Зоэ решительно мотает головой — перехваченные в хвост волосы качаются из стороны в сторону. Хмурится с раздражением, взглядом уже словно сцепилась в спарринге — новобранцы аж волной покачиваются по сторонам в дрожи от того-самого-страшного-в-гневе майора Зоэ.
— До пяти. Сам же сказал, я солдат.
Напрашивается. Однозначно напрашивается. Сколько Ривай не слышал её окрики в свою сторону и не зажмуривался, как от урагана, стоило ей налететь со спины. Пару дней? Что Ривай ей, способ получить эмоциональную разрядку? Сама напросилась.
— Считаем до пяти.
Они расходятся по своим линиям и останавливаются, ожидая сигнала. Пока Ривай осматривает её ноги — как стоит, как распределяет вес — чувствует, что в переносице аж жжётся. Пялится прямо на него, будто так не терпится пропахать носом песок.
По сигналу Зоэ начинает движение. Танцуя, почти вразвалочку приближается, чуть забирая право. Значит, ведущая рука тоже правая. Предсказуемый ход. Ривай чуть ли картинно не зевает, как раз может успеть принять душ перед обедом, удачно получается. С новобранцами и то проще, веселее — те сразу налетали кучей, только и успевай их блокировать и вырубать. Ожидаемо, что языком Зоэ чесать лучше может, чем в рукопашку.
Дождавшись, когда Зоэ оказывается ровно в шаге от той дистанции, на которой надо делать выпад и разворот с её ростом и комплекцией, Ривай падает вниз, подсечкой наметив в её ноги.
И нос словно обжигает взрывом.
Затылок ударяется об песок — душ теперь точно необходим.

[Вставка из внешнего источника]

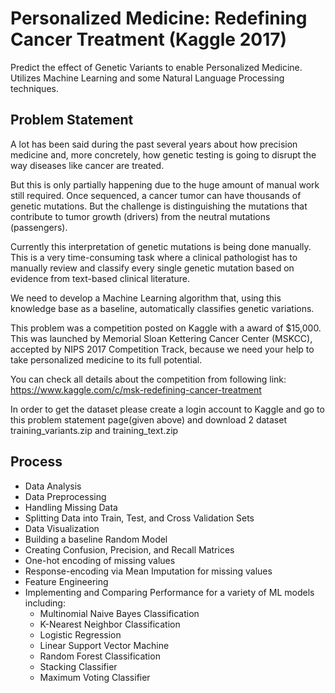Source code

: # Personalized Medicine: Redefining Cancer Treatment (Kaggle 2017)
Predict the effect of Genetic Variants to enable Personalized Medicine. Utilizes Machine Learning and some Natural Language Processing techniques.

## Problem Statement
A lot has been said during the past several years about how precision medicine and, more concretely, how genetic testing is going to disrupt the way diseases like cancer are treated.

But this is only partially happening due to the huge amount of manual work still required. Once sequenced, a cancer tumor can have thousands of genetic mutations. But the challenge is distinguishing the mutations that contribute to tumor growth (drivers) from the neutral mutations (passengers).

Currently this interpretation of genetic mutations is being done manually. This is a very time-consuming task where a clinical pathologist has to manually review and classify every single genetic mutation based on evidence from text-based clinical literature.

We need to develop a Machine Learning algorithm that, using this knowledge base as a baseline, automatically classifies genetic variations.

This problem was a competition posted on Kaggle with a award of $15,000. This was launched by Memorial Sloan Kettering Cancer Center (MSKCC), accepted by NIPS 2017 Competition Track, because we need your help to take personalized medicine to its full potential.

You can check all details about the competition from following link: https://www.kaggle.com/c/msk-redefining-cancer-treatment

In order to get the dataset please create a login account to Kaggle and go to this problem statement page(given above) and download 2 dataset training_variants.zip and training_text.zip

## Process
* Data Analysis
* Data Preprocessing
* Handling Missing Data
* Splitting Data into Train, Test, and Cross Validation Sets
* Data Visualization
* Building a baseline Random Model
* Creating Confusion, Precision, and Recall Matrices
* One-hot encoding of missing values
* Response-encoding via Mean Imputation for missing values
* Feature Engineering
* Implementing and Comparing Performance for a variety of ML models including:
    *  Multinomial Naive Bayes Classification
    *  K-Nearest Neighbor Classification
    *  Logistic Regression
    *  Linear Support Vector Machine
    *  Random Forest Classification
    *  Stacking Classifier
    *  Maximum Voting Classifier
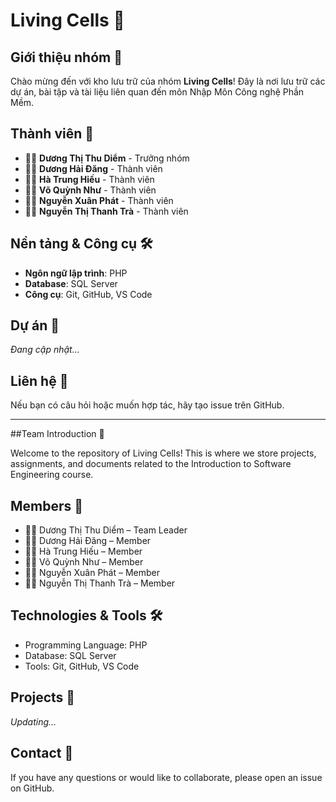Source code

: # Living Cells 🧬

## Giới thiệu nhóm 🚀
Chào mừng đến với kho lưu trữ của nhóm **Living Cells**! 
Đây là nơi lưu trữ các dự án, bài tập và tài liệu liên quan đến môn Nhập Môn Công nghệ Phần Mềm.


## Thành viên 👥
- 🧑‍💻 **Dương Thị Thu Diểm** - Trưởng nhóm
- 🧑‍💻 **Dương Hải Đăng** - Thành viên
- 🧑‍💻 **Hà Trung Hiếu** - Thành viên
- 🧑‍💻 **Võ Quỳnh Như** - Thành viên
- 🧑‍💻 **Nguyễn Xuân Phát** - Thành viên
- 🧑‍💻 **Nguyễn Thị Thanh Trà** - Thành viên

## Nền tảng & Công cụ 🛠️
- **Ngôn ngữ lập trình**: PHP
- **Database**: SQL Server
- **Công cụ**: Git, GitHub, VS Code

## Dự án 📂
_Đang cập nhật..._

## Liên hệ 📧
Nếu bạn có câu hỏi hoặc muốn hợp tác, hãy tạo issue trên GitHub.

------------------------------------------------
##Team Introduction 🚀

Welcome to the repository of Living Cells!
This is where we store projects, assignments, and documents related to the Introduction to Software Engineering course.

## Members 👥
- 🧑‍💻 Dương Thị Thu Diểm – Team Leader
- 🧑‍💻 Dương Hải Đăng – Member
- 🧑‍💻 Hà Trung Hiếu – Member
- 🧑‍💻 Võ Quỳnh Như – Member
- 🧑‍💻 Nguyễn Xuân Phát – Member
- 🧑‍💻 Nguyễn Thị Thanh Trà – Member

## Technologies & Tools 🛠️
- Programming Language: PHP
- Database: SQL Server
- Tools: Git, GitHub, VS Code

## Projects 📂

_Updating..._

## Contact 📧

If you have any questions or would like to collaborate, please open an issue on GitHub.


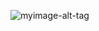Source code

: 
![myimage-alt-tag](https://github.com/Juan-Tena/Curso_Python/blob/master/Imagenes/Anotación%202019-09-04%20152353.png) 
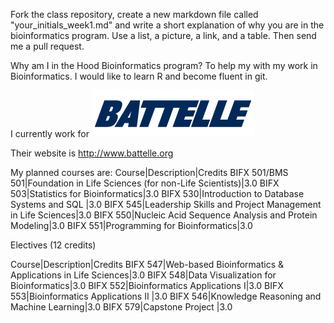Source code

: Fork the class repository, create a new markdown file called "your_initials_week1.md" and write a short explanation of why
you are in the bioinformatics program. 
Use a list, a picture, a link, and a table. Then send me a pull request.

Why am I in the Hood Bioinformatics program?  To help my with my work in Bioinformatics.  I would like to learn R and become fluent in git.

I currently work for 
![Battelle](/battelle.logo.png )
 
Their website is http://www.battelle.org

My planned courses are:
Course|Description|Credits
BIFX 501/BMS 501|Foundation in Life Sciences (for non-Life Scientists)|3.0
BIFX 503|Statistics for Bioinformatics|3.0
BIFX 530|Introduction to Database Systems and SQL	|3.0
BIFX 545|Leadership Skills and Project Management in Life Sciences|3.0
BIFX 550|Nucleic Acid Sequence Analysis and Protein Modeling|3.0
BIFX 551|Programming for Bioinformatics|3.0

Electives (12 credits)

Course|Description|Credits
BIFX 547|Web-based Bioinformatics & Applications in Life Sciences|3.0
BIFX 548|Data Visualization for Bioinformatics|3.0
BIFX 552|Bioinformatics Applications I|3.0
BIFX 553|Bioinformatics Applications II	|3.0
BIFX 546|Knowledge Reasoning and Machine Learning|3.0
BIFX 579|Capstone Project	|3.0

Смешливо светятся искры в глазах Зоэ над ним, заслоняющей солнце, нависающей тенью и потирающей левый кулак.
— Ай, а ты крепкий. Больно.
Под мертвенную тишину кто-то один из новобранце робко, дрожаще:
— Один…
Следующий счёт подхватывают уже несколько голосов, почти шёпотом сливаясь в взбудораженный гул:
— Два… Три…
На счёт «четыре» Ривай группируется, опирается на ноги и змеёй вскакивает, сразу выставляя перед собой кулаки.
— Ладно-ладно, не переживай за свой нос, больше туда бить не буду. Свои руки дороже.
Зоэ смеётся, обезоруживающе выставляя раскрытые ладони. Дьявол, чтоб он ещё раз повёлся!
Ривай не реагирует больше ни на улыбку, ни на деланную спокойную мягкую позу. Видит, что как кошка пружинит на носках незаметно. Зрачки, увеличенные линзами очков, сужаются до тонких чёрных прожилок. Левая рука подрагивает после удара в нос Ривая, вот и слабое место.
Ривай налетает серией выпадов, играюче проверяет оборону, на излёте ладони задевает её за плечо, бок, ладонь, будто в неудавшемся объятии.
Зоэ выскальзывает, держит дистанцию — и далеко не отходит, и близко не подпускает. Будь это серьёзный бой — нож был бы здесь идеален, конечно.
Бой тренировочный, и Ривай краем уха слышит:
— Ставлю на капитана.
— Да ты видел этот удар? Я на майора.
Слышит и Зоэ, хихикает придурочно себе под нос, будто это всё её забавляет. И пропускает летящую в рёбра ладонь Ривая.
Сгибается, задохнувшись, охает, ругается, и выпрямляется, чтобы увернуться от удара в шею.
— Эй, я тебе не титан, чтобы в шею метить.
Заходится в кашляющем смехе от собственного каламбура. Сбившаяся координация замедляет уворачивание, и с подножкой Ривая она вместе с ним летит спиной на песок.
— Один-один.
Ривай сдувает упавшие на лоб волосы, удерживая её запястья. Зоэ не выглядит ничуть расстроенной, дышит часто-часто, почти касаясь своей грудью его, слизывает капли пота над верхней губой.
И хрипло:
— Эй, откуда в тебе столько веса. Так и не скажешь.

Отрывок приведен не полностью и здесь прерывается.